As the work is mostly about how the photographer deals with the notion of a ‘story’, the design of this photo book is directed at conveying that idea to the viewer. Most of the space is white, the photos are small, as is the text.
“The white space is chosen carefully as it gives enough space for the viewer to get in the story and to fill in his own imagination when reading the text and looking at the photographs. The idea of putting every sentence of the text on every left page and every photograph on the right page of the book is aimed to create a way of looking for the reader from left to right. It has the idea of a page-turning book. The sentence is not a caption for the photos, the sentence allows the reader to form his own image and story”.
Before 11:00 am, Simoens has published several other books. A GUP favourite is For Brigitte. In this case as well, the book is based on a meeting, but the character and the approach of the work is completely different.

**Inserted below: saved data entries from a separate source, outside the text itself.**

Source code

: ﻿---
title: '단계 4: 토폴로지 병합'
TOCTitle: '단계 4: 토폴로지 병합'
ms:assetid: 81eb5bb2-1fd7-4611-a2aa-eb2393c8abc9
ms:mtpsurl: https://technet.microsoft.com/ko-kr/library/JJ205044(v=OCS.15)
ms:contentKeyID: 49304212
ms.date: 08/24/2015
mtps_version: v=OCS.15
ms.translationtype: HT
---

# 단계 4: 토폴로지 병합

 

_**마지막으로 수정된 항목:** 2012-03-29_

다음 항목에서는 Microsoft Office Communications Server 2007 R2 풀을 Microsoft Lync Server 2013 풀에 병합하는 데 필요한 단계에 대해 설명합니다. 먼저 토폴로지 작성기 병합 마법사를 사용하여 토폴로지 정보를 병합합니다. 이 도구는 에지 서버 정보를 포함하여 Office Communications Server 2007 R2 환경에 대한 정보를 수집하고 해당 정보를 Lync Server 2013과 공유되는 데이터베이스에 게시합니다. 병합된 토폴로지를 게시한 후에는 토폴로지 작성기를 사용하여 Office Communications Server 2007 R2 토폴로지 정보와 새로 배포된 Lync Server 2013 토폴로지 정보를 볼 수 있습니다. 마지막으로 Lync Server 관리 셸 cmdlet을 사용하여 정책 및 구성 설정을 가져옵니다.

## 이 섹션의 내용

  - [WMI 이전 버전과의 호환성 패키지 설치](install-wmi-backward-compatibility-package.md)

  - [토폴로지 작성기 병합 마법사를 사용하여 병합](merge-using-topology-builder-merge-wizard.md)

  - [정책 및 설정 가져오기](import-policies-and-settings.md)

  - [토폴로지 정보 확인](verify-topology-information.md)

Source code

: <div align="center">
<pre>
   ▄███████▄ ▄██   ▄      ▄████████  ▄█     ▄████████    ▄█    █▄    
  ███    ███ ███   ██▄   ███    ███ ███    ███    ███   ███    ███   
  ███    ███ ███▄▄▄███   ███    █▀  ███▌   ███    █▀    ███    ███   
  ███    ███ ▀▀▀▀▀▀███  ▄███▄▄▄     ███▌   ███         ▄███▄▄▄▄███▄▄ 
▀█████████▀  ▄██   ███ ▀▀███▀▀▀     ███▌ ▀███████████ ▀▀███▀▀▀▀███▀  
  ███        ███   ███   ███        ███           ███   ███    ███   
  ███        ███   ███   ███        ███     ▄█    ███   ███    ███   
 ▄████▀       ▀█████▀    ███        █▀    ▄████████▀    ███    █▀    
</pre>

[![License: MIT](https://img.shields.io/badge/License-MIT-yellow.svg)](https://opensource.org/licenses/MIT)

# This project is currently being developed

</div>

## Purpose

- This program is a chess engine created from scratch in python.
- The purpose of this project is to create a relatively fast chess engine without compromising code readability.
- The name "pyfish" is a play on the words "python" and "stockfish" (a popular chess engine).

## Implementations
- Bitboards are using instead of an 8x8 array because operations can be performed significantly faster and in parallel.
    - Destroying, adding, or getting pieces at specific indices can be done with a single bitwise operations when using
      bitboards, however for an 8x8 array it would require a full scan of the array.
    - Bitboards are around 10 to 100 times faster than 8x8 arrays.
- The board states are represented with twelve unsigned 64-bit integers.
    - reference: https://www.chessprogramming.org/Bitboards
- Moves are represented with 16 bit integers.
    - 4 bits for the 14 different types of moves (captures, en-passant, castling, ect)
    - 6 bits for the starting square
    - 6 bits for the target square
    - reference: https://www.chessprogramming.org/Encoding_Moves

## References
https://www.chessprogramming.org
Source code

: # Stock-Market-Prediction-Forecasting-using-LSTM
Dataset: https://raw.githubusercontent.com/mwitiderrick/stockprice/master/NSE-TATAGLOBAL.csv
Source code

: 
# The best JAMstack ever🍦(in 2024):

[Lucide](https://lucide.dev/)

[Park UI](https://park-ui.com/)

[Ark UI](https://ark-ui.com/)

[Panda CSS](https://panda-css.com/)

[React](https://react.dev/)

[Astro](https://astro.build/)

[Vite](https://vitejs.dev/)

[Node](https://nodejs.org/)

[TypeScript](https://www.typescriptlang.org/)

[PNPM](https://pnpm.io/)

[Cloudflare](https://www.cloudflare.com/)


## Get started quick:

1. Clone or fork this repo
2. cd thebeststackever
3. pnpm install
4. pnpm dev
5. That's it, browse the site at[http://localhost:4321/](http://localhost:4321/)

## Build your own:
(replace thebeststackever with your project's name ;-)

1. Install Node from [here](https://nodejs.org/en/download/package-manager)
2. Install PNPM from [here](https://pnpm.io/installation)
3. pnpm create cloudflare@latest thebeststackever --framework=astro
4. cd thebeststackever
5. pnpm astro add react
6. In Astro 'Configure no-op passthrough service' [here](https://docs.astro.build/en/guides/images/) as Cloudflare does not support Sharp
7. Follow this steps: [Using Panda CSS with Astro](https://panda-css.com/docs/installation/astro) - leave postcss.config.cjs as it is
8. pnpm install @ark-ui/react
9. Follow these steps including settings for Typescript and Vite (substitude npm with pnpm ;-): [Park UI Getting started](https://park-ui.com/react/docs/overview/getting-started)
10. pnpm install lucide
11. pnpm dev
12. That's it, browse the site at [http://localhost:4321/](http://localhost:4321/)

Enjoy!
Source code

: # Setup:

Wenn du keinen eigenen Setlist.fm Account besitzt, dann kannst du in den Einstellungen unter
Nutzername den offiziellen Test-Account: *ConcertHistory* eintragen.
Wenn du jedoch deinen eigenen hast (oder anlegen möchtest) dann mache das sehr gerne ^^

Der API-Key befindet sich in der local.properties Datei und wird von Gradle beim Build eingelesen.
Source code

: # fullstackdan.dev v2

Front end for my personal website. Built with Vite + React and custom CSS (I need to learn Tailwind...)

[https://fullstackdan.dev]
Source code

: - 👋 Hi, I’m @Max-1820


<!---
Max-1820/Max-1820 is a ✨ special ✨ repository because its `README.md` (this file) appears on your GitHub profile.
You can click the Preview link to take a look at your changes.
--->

“It started with a letter shared on Facebook. One of the lecturers at KASK had received a mail with an unusual request from an unknown woman, and had posted it in the Facebook group of the school’s photography department:
‘I have a wish concerning my sister (who was recently struck with cancer), wanted to surprise her with some old photographs and clippings of her college years.’
I visited the woman at her house. She showed me pictures of her family and of her twenty year older sister Brigitte. Brigitte was the pretty sister, the beautiful sister. Every boy in the village was crazy for her. I started selecting images, intuitively going for those where she glowed, forming my own image of Brigitte based on the information the sister gave me, but also from a male perspective, simply choosing pictures where I thought she looked sexy.”
Working with found or archive material or with family albums is always difficult. Usually, the owner or the maker of the images, or the protagonists in the photographs, are out of the picture – having passed away or disappeared. However, when you’re making a book commissioned by one sister about the other sister as a birthday gift, both of them very much alive and present, things can be more difficult and delicate.
“How far can you push your own artistic agenda? At what point can you claim the images in the book as your own – if at all? How do you deal with authorship then?
I was very much aware of the fact that I was working with someone else’s images and during the whole process of editing, they always remained their images. I became fascinated by the question of when you could claim something as your own. Is it when you take an existing image and you simply put in a different context? Is it still the same image then? I tend to think it isn’t.
The most important thing was to think how these images that belong to a family archive could become my property. I scanned all the images I selected to create a new book. The design was done through an automatic placement through which the images were cut out. It was the way the first image on the cover, a wedding picture, had turned out that made me decide not to change anything to the book. The way her eye fell into that lower right corner.”
“The end result is as great a mystery to me as to them. So we trust each other. For example, Alfons from the book 11:00 am was happy with my visits and I was glad to have him photographed.
I always try to search for the real subject of my work. It starts with them and it slowly involves me. They are not surprised about the story, it ensures a good representation of our relationship. But I think to know the real answer we should ask the characters.
What intrigues is the question what happens after you finished the work. Do you still visit them? Did they become friends for life? Or do you never see them again? For me, there is no right or wrong answer. It is the same in life, we use each other in every situation and that does not necessarily have to have a negative resonance”.